#### YOUR OBJECTIVE
Without the images, write out the entries word for word.

#### DATA
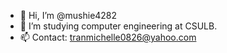 - 👋 Hi, I’m @mushie4282
- 👀 I’m studying computer engineering at CSULB. 
- 📫 Contact: tranmichelle0826@yahoo.com

<!---
mushie4282/mushie4282 is a ✨ special ✨ repository because its `README.md` (this file) appears on your GitHub profile.
You can click the Preview link to take a look at your changes.
--->
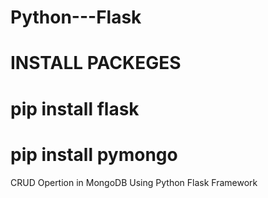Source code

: # Python---Flask


# INSTALL PACKEGES

# pip install flask

# pip install pymongo


CRUD Opertion in MongoDB Using Python Flask Framework
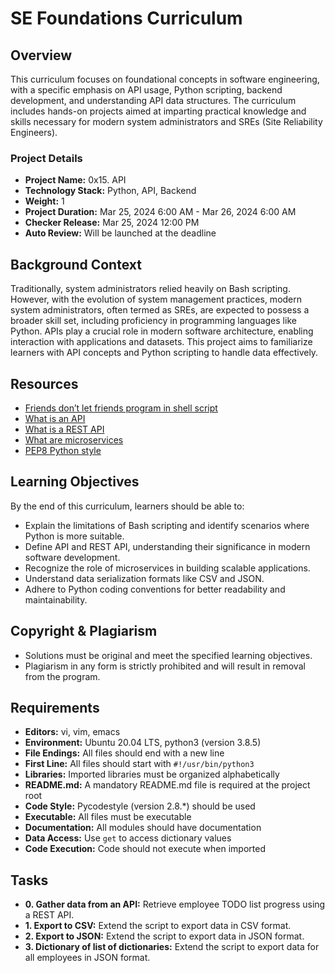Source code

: # SE Foundations Curriculum

## Overview
This curriculum focuses on foundational concepts in software engineering, with a specific emphasis on API usage, Python scripting, backend development, and understanding API data structures. The curriculum includes hands-on projects aimed at imparting practical knowledge and skills necessary for modern system administrators and SREs (Site Reliability Engineers).

### Project Details
- **Project Name:** 0x15. API
- **Technology Stack:** Python, API, Backend
- **Weight:** 1
- **Project Duration:** Mar 25, 2024 6:00 AM - Mar 26, 2024 6:00 AM
- **Checker Release:** Mar 25, 2024 12:00 PM
- **Auto Review:** Will be launched at the deadline

## Background Context
Traditionally, system administrators relied heavily on Bash scripting. However, with the evolution of system management practices, modern system administrators, often termed as SREs, are expected to possess a broader skill set, including proficiency in programming languages like Python. APIs play a crucial role in modern software architecture, enabling interaction with applications and datasets. This project aims to familiarize learners with API concepts and Python scripting to handle data effectively.

## Resources
- [Friends don’t let friends program in shell script](resource_link)
- [What is an API](resource_link)
- [What is a REST API](resource_link)
- [What are microservices](resource_link)
- [PEP8 Python style](resource_link)

## Learning Objectives
By the end of this curriculum, learners should be able to:

- Explain the limitations of Bash scripting and identify scenarios where Python is more suitable.
- Define API and REST API, understanding their significance in modern software development.
- Recognize the role of microservices in building scalable applications.
- Understand data serialization formats like CSV and JSON.
- Adhere to Python coding conventions for better readability and maintainability.

## Copyright & Plagiarism
- Solutions must be original and meet the specified learning objectives.
- Plagiarism in any form is strictly prohibited and will result in removal from the program.

## Requirements
- **Editors:** vi, vim, emacs
- **Environment:** Ubuntu 20.04 LTS, python3 (version 3.8.5)
- **File Endings:** All files should end with a new line
- **First Line:** All files should start with `#!/usr/bin/python3`
- **Libraries:** Imported libraries must be organized alphabetically
- **README.md:** A mandatory README.md file is required at the project root
- **Code Style:** Pycodestyle (version 2.8.*) should be used
- **Executable:** All files must be executable
- **Documentation:** All modules should have documentation
- **Data Access:** Use `get` to access dictionary values
- **Code Execution:** Code should not execute when imported

## Tasks
- **0. Gather data from an API:** Retrieve employee TODO list progress using a REST API.
- **1. Export to CSV:** Extend the script to export data in CSV format.
- **2. Export to JSON:** Extend the script to export data in JSON format.
- **3. Dictionary of list of dictionaries:** Extend the script to export data for all employees in JSON format.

#### RESPONSE TO THE TASK
 - 👋 Hi, I’m @mushie4282
- 👀 I’m studying computer engineering at CSULB. 
- 📫 Contact: tranmichelle0826@yahoo.com

<!---
mushie4282/mushie4282 is a ✨ special ✨ repository because its `README.md` (this file) appears on your GitHub profile.
You can click the Preview link to take a look at your changes.
--->
Source code

: # Python---Flask


# INSTALL PACKEGES

# pip install flask

# pip install pymongo


CRUD Opertion in MongoDB Using Python Flask Framework
Source code

: # SE Foundations Curriculum

## Overview
This curriculum focuses on foundational concepts in software engineering, with a specific emphasis on API usage, Python scripting, backend development, and understanding API data structures. The curriculum includes hands-on projects aimed at imparting practical knowledge and skills necessary for modern system administrators and SREs (Site Reliability Engineers).

### Project Details
- **Project Name:** 0x15. API
- **Technology Stack:** Python, API, Backend
- **Weight:** 1
- **Project Duration:** Mar 25, 2024 6:00 AM - Mar 26, 2024 6:00 AM
- **Checker Release:** Mar 25, 2024 12:00 PM
- **Auto Review:** Will be launched at the deadline

## Background Context
Traditionally, system administrators relied heavily on Bash scripting. However, with the evolution of system management practices, modern system administrators, often termed as SREs, are expected to possess a broader skill set, including proficiency in programming languages like Python. APIs play a crucial role in modern software architecture, enabling interaction with applications and datasets. This project aims to familiarize learners with API concepts and Python scripting to handle data effectively.

## Resources
- [Friends don’t let friends program in shell script](resource_link)
- [What is an API](resource_link)
- [What is a REST API](resource_link)
- [What are microservices](resource_link)
- [PEP8 Python style](resource_link)

## Learning Objectives
By the end of this curriculum, learners should be able to:

- Explain the limitations of Bash scripting and identify scenarios where Python is more suitable.
- Define API and REST API, understanding their significance in modern software development.
- Recognize the role of microservices in building scalable applications.
- Understand data serialization formats like CSV and JSON.
- Adhere to Python coding conventions for better readability and maintainability.

## Copyright & Plagiarism
- Solutions must be original and meet the specified learning objectives.
- Plagiarism in any form is strictly prohibited and will result in removal from the program.

## Requirements
- **Editors:** vi, vim, emacs
- **Environment:** Ubuntu 20.04 LTS, python3 (version 3.8.5)
- **File Endings:** All files should end with a new line
- **First Line:** All files should start with `#!/usr/bin/python3`
- **Libraries:** Imported libraries must be organized alphabetically
- **README.md:** A mandatory README.md file is required at the project root
- **Code Style:** Pycodestyle (version 2.8.*) should be used
- **Executable:** All files must be executable
- **Documentation:** All modules should have documentation
- **Data Access:** Use `get` to access dictionary values
- **Code Execution:** Code should not execute when imported

## Tasks
- **0. Gather data from an API:** Retrieve employee TODO list progress using a REST API.
- **1. Export to CSV:** Extend the script to export data in CSV format.
- **2. Export to JSON:** Extend the script to export data in JSON format.
- **3. Dictionary of list of dictionaries:** Extend the script to export data for all employees in JSON format.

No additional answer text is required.